Necessary and sufficient conditions for a polynomial in $\mathbb{Z}[t]$ to have an $n$th root in $\mathbb{Z}[[t]]$
Here is a silly way of coming up with necessary conditions. Let $$p(t)=1+a_1t+a_2t^2+\cdots +a_nt^n \in \mathbb{Z}[t]$$ be a polynomial. Then, using the Taylor expansion for $f(x)=\sqrt{1+x}$,
$$\sqrt{1+x} = 1 + 1/2x - 1/8x^2 + 1/16x^3 - 5/128x^4 + 7/256x^5 - 21/1024x^6 +\cdots $$
we obtain an expansion of $\sqrt{p(t)}$ in $\mathbb{Q}[[t]]$ as follows:
$$\sqrt{1+(p(t)-1)} = 1 + \frac{(p(t)-1)}{2} - \frac{(p(t)-1)^2}{8} + \frac{(p(t)-1)^3}{16} - \frac{5(p(t)-1)^4}{128} + \cdots$$ $$=1 + \frac{a_1}{2}t + \frac{(-\frac{a_1^2}{4} + a_2)}{2}t^2 + \frac{(\frac{a_1^3}{8} - \frac{a_1a_2}{2} + a_3)}{2}t^3+\cdots$$
Suppose there is a $q(t)=1+\cdots \in \mathbb{Z}[[t]]$ with $q(t)^2=p(t)$. Then $q(t)^2 = \left(\sqrt{p(t)}\right)^2$, and so $q(t) = \pm \sqrt{p(t)}$ (notice that $\mathbb{Q}[[x]]$ is an integral domain).
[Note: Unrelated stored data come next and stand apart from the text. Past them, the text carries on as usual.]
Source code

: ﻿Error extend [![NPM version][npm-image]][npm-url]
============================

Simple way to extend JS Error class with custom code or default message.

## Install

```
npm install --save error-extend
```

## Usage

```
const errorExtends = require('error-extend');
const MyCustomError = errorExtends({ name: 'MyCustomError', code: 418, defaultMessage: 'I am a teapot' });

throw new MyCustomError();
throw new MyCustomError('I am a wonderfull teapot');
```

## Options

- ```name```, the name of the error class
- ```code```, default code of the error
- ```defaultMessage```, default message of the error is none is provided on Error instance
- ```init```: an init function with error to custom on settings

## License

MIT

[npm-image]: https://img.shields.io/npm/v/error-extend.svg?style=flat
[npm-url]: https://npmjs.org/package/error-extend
Since both start with $1$, we must have $q(t) = \sqrt{p(t)}\in \mathbb{Z}[[t]].$
Thus,
$a_1$ must be even,
$a_2-a_1^2/4$ must be even,
$\frac{a_1^3}{8} - \frac{a_1a_2}{2} + a_3$ must be even, etc.